# Task instructions
The response should contain every entry, reproduced exactly.

# Collected data
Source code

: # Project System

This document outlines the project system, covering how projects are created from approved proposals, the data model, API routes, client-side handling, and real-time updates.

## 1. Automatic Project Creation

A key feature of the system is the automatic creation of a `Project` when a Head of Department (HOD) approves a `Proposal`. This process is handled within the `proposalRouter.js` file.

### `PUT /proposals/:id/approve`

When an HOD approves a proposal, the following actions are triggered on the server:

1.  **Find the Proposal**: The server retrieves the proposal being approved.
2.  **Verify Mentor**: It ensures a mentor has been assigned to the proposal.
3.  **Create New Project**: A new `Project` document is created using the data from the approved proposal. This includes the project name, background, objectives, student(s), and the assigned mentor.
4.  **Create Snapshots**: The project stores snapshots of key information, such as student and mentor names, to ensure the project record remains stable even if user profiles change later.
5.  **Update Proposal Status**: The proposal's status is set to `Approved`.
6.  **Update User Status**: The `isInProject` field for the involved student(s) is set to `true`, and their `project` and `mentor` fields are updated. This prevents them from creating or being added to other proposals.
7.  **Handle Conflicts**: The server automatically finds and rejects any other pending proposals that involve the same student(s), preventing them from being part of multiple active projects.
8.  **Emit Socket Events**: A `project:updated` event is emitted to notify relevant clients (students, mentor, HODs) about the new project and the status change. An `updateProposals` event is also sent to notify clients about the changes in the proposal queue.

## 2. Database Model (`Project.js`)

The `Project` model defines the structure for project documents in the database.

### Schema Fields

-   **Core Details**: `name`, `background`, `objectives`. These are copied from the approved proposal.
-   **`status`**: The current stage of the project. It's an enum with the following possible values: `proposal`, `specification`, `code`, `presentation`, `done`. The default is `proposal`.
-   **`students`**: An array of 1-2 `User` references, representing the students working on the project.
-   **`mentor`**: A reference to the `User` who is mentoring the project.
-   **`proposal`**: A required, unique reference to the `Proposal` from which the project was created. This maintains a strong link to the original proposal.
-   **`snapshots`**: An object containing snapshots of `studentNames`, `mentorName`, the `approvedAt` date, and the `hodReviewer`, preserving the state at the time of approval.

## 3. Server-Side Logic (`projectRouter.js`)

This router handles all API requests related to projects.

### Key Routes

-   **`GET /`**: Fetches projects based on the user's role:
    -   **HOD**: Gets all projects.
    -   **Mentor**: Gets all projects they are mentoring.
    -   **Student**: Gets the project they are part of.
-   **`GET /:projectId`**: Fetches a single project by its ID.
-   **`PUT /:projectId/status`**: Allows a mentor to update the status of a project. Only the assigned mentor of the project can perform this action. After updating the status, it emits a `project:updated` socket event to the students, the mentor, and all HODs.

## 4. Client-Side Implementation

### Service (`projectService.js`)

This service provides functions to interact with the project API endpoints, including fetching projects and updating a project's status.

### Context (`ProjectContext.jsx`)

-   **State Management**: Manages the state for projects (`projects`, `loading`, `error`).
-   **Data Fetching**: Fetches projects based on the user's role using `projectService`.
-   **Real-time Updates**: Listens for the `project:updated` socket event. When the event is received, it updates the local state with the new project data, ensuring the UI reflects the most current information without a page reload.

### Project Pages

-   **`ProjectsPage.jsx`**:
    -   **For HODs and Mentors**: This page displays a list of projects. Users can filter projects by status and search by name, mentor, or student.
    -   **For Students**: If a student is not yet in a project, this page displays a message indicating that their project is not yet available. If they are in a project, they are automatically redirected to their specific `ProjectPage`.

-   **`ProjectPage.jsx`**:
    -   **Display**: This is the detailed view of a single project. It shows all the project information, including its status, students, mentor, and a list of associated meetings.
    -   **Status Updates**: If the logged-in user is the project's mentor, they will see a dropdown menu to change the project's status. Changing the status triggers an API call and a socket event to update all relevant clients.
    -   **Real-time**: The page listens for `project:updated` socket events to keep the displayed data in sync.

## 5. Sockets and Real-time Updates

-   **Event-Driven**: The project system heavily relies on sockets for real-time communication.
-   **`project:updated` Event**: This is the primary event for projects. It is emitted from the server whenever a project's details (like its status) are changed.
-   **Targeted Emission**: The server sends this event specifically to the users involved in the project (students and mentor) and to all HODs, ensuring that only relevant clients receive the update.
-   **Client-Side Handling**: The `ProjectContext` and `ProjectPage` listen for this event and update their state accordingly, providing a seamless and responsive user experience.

# Exercise response
Source code

: # Project System

This document outlines the project system, covering how projects are created from approved proposals, the data model, API routes, client-side handling, and real-time updates.

## 1. Automatic Project Creation

A key feature of the system is the automatic creation of a `Project` when a Head of Department (HOD) approves a `Proposal`. This process is handled within the `proposalRouter.js` file.

### `PUT /proposals/:id/approve`

When an HOD approves a proposal, the following actions are triggered on the server:

1.  **Find the Proposal**: The server retrieves the proposal being approved.
2.  **Verify Mentor**: It ensures a mentor has been assigned to the proposal.
3.  **Create New Project**: A new `Project` document is created using the data from the approved proposal. This includes the project name, background, objectives, student(s), and the assigned mentor.
4.  **Create Snapshots**: The project stores snapshots of key information, such as student and mentor names, to ensure the project record remains stable even if user profiles change later.
5.  **Update Proposal Status**: The proposal's status is set to `Approved`.
6.  **Update User Status**: The `isInProject` field for the involved student(s) is set to `true`, and their `project` and `mentor` fields are updated. This prevents them from creating or being added to other proposals.
7.  **Handle Conflicts**: The server automatically finds and rejects any other pending proposals that involve the same student(s), preventing them from being part of multiple active projects.
8.  **Emit Socket Events**: A `project:updated` event is emitted to notify relevant clients (students, mentor, HODs) about the new project and the status change. An `updateProposals` event is also sent to notify clients about the changes in the proposal queue.

## 2. Database Model (`Project.js`)

The `Project` model defines the structure for project documents in the database.

### Schema Fields

-   **Core Details**: `name`, `background`, `objectives`. These are copied from the approved proposal.
-   **`status`**: The current stage of the project. It's an enum with the following possible values: `proposal`, `specification`, `code`, `presentation`, `done`. The default is `proposal`.
-   **`students`**: An array of 1-2 `User` references, representing the students working on the project.
-   **`mentor`**: A reference to the `User` who is mentoring the project.
-   **`proposal`**: A required, unique reference to the `Proposal` from which the project was created. This maintains a strong link to the original proposal.
-   **`snapshots`**: An object containing snapshots of `studentNames`, `mentorName`, the `approvedAt` date, and the `hodReviewer`, preserving the state at the time of approval.

## 3. Server-Side Logic (`projectRouter.js`)

This router handles all API requests related to projects.

### Key Routes

-   **`GET /`**: Fetches projects based on the user's role:
    -   **HOD**: Gets all projects.
    -   **Mentor**: Gets all projects they are mentoring.
    -   **Student**: Gets the project they are part of.
-   **`GET /:projectId`**: Fetches a single project by its ID.
-   **`PUT /:projectId/status`**: Allows a mentor to update the status of a project. Only the assigned mentor of the project can perform this action. After updating the status, it emits a `project:updated` socket event to the students, the mentor, and all HODs.

## 4. Client-Side Implementation

### Service (`projectService.js`)

This service provides functions to interact with the project API endpoints, including fetching projects and updating a project's status.

### Context (`ProjectContext.jsx`)

-   **State Management**: Manages the state for projects (`projects`, `loading`, `error`).
-   **Data Fetching**: Fetches projects based on the user's role using `projectService`.
-   **Real-time Updates**: Listens for the `project:updated` socket event. When the event is received, it updates the local state with the new project data, ensuring the UI reflects the most current information without a page reload.

### Project Pages

-   **`ProjectsPage.jsx`**:
    -   **For HODs and Mentors**: This page displays a list of projects. Users can filter projects by status and search by name, mentor, or student.
    -   **For Students**: If a student is not yet in a project, this page displays a message indicating that their project is not yet available. If they are in a project, they are automatically redirected to their specific `ProjectPage`.

-   **`ProjectPage.jsx`**:
    -   **Display**: This is the detailed view of a single project. It shows all the project information, including its status, students, mentor, and a list of associated meetings.
    -   **Status Updates**: If the logged-in user is the project's mentor, they will see a dropdown menu to change the project's status. Changing the status triggers an API call and a socket event to update all relevant clients.
    -   **Real-time**: The page listens for `project:updated` socket events to keep the displayed data in sync.

## 5. Sockets and Real-time Updates

-   **Event-Driven**: The project system heavily relies on sockets for real-time communication.
-   **`project:updated` Event**: This is the primary event for projects. It is emitted from the server whenever a project's details (like its status) are changed.
-   **Targeted Emission**: The server sends this event specifically to the users involved in the project (students and mentor) and to all HODs, ensuring that only relevant clients receive the update.
-   **Client-Side Handling**: The `ProjectContext` and `ProjectPage` listen for this event and update their state accordingly, providing a seamless and responsive user experience.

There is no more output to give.